Source texts of formatted documents
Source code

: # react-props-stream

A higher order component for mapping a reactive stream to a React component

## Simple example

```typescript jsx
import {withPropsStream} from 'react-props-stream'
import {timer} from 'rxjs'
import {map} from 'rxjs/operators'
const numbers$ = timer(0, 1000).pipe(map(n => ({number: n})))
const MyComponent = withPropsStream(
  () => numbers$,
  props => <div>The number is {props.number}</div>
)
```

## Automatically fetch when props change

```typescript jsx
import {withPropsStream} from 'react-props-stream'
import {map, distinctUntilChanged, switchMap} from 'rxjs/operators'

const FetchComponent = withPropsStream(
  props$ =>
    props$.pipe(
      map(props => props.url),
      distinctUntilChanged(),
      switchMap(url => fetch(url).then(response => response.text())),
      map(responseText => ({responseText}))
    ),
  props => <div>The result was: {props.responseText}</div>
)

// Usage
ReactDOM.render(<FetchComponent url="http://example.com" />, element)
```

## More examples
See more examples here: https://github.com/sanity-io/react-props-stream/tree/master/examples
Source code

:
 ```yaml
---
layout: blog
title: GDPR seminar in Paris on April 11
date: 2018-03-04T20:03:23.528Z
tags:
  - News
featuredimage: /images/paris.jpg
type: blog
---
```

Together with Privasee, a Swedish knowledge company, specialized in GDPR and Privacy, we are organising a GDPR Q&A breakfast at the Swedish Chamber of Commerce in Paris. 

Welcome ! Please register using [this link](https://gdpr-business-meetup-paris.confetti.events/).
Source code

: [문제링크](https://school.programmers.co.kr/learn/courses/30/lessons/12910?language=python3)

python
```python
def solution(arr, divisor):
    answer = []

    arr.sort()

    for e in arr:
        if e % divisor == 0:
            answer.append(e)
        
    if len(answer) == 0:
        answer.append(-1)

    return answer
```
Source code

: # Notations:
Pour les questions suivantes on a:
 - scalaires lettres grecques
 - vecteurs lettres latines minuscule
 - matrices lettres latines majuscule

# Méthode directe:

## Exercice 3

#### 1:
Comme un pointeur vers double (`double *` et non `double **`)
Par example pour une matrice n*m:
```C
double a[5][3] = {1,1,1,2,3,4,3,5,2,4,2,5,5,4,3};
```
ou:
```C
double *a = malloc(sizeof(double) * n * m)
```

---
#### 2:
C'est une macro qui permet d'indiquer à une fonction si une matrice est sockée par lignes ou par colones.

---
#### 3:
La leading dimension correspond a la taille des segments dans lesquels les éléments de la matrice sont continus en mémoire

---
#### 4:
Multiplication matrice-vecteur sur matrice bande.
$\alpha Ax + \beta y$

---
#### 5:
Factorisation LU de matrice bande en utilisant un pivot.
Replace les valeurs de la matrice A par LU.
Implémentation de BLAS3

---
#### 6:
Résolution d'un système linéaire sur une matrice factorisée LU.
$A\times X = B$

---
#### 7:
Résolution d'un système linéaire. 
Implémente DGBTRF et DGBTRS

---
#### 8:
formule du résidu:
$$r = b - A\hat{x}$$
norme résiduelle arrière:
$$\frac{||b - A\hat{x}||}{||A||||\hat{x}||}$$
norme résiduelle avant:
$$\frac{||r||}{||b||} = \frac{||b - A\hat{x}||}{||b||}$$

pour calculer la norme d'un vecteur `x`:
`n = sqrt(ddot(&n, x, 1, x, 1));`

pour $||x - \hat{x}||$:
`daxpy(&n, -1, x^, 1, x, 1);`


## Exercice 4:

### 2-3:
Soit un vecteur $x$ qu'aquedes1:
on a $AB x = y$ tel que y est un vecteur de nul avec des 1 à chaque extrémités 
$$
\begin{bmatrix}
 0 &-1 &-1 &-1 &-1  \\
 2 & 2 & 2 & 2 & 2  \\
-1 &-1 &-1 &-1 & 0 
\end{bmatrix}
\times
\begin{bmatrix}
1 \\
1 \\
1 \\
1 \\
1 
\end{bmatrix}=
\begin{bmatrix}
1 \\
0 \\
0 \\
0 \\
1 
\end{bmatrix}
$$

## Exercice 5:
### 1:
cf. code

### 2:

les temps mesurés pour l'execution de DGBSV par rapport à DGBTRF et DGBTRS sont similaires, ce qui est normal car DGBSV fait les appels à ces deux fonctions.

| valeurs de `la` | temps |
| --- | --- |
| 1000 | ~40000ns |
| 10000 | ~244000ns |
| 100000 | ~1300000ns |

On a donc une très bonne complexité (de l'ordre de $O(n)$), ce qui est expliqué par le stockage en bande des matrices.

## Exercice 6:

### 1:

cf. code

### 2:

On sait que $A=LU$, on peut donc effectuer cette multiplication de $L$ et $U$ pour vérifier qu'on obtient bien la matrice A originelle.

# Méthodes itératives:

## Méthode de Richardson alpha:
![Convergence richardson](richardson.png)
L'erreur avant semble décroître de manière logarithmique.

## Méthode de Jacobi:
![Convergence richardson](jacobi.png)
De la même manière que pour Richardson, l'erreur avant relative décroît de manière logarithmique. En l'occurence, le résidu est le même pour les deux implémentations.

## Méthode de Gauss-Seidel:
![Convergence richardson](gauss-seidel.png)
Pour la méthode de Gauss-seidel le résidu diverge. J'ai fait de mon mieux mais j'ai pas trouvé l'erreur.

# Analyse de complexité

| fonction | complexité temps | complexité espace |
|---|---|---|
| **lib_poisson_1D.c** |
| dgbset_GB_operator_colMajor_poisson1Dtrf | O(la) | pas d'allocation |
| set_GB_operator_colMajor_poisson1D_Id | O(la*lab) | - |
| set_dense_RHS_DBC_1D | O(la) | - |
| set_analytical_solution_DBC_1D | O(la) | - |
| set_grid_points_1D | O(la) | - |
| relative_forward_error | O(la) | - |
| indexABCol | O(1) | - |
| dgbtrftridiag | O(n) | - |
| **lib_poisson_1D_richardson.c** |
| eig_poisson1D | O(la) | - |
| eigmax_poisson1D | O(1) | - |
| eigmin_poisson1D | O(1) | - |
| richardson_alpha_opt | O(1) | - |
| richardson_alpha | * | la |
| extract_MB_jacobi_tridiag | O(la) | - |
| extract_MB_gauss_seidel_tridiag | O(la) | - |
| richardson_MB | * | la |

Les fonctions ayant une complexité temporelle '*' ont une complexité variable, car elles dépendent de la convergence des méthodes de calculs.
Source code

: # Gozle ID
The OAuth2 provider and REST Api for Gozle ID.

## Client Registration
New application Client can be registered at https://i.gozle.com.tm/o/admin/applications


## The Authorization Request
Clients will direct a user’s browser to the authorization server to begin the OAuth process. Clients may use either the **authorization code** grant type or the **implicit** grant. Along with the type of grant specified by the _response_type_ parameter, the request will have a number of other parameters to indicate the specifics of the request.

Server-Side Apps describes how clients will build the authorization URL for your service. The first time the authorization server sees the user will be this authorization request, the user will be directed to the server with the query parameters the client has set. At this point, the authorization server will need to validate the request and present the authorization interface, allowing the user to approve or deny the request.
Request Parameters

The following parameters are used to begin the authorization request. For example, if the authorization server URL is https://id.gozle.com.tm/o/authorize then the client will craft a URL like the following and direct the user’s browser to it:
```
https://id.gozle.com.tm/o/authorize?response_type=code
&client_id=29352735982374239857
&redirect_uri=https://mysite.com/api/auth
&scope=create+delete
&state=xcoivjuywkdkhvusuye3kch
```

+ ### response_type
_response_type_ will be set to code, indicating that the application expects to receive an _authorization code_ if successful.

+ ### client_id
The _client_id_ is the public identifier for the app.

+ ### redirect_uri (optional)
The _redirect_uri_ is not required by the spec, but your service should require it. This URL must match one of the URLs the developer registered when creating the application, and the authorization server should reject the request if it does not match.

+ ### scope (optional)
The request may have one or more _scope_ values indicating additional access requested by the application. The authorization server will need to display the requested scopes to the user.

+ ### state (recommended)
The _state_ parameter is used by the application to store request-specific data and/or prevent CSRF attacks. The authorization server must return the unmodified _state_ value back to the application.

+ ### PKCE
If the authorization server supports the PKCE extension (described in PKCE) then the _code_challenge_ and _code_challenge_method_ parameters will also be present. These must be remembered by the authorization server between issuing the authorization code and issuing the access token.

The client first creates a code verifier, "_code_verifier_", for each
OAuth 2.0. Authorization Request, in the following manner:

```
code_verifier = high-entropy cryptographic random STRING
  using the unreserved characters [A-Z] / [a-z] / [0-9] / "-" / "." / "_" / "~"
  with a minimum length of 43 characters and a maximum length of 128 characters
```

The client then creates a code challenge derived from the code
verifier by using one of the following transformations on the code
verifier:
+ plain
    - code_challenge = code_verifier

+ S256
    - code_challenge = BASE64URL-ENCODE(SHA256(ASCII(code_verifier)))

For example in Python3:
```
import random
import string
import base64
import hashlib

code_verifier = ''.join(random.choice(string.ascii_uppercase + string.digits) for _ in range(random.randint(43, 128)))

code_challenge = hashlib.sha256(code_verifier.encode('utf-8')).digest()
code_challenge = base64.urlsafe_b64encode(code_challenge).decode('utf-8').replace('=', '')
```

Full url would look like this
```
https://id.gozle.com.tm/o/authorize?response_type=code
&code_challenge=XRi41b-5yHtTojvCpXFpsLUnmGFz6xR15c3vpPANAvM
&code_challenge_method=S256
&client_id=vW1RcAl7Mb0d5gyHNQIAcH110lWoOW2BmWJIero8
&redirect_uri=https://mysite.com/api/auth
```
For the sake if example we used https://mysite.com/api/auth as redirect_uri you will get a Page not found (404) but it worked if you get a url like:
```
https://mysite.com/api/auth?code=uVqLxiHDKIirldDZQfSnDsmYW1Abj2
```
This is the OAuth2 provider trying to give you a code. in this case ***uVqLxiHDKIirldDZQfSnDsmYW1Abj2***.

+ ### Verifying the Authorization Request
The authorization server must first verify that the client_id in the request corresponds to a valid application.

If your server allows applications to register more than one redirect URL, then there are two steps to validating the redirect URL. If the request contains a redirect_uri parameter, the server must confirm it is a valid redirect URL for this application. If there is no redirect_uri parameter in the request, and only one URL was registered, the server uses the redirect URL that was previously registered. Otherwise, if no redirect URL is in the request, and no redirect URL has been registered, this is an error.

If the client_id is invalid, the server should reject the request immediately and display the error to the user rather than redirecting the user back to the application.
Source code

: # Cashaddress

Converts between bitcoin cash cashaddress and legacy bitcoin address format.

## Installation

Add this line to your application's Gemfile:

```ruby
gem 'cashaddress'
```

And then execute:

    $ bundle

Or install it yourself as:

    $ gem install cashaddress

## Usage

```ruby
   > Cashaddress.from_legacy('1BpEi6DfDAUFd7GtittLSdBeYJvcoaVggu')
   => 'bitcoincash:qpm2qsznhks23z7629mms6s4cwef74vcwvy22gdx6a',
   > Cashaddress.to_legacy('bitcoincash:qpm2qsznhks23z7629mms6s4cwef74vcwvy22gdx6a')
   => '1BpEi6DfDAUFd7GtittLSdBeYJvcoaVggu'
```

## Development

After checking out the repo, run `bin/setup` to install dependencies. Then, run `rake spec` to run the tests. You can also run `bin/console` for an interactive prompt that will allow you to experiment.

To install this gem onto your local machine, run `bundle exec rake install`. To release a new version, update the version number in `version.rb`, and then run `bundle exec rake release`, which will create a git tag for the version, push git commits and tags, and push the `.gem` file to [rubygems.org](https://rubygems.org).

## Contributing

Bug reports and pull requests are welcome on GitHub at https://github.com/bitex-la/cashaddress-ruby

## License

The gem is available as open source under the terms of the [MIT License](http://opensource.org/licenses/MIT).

— What you are asked to do —
A single number is the answer: the number of lines in the entries that contain "manière".

— Response for this exercise —
2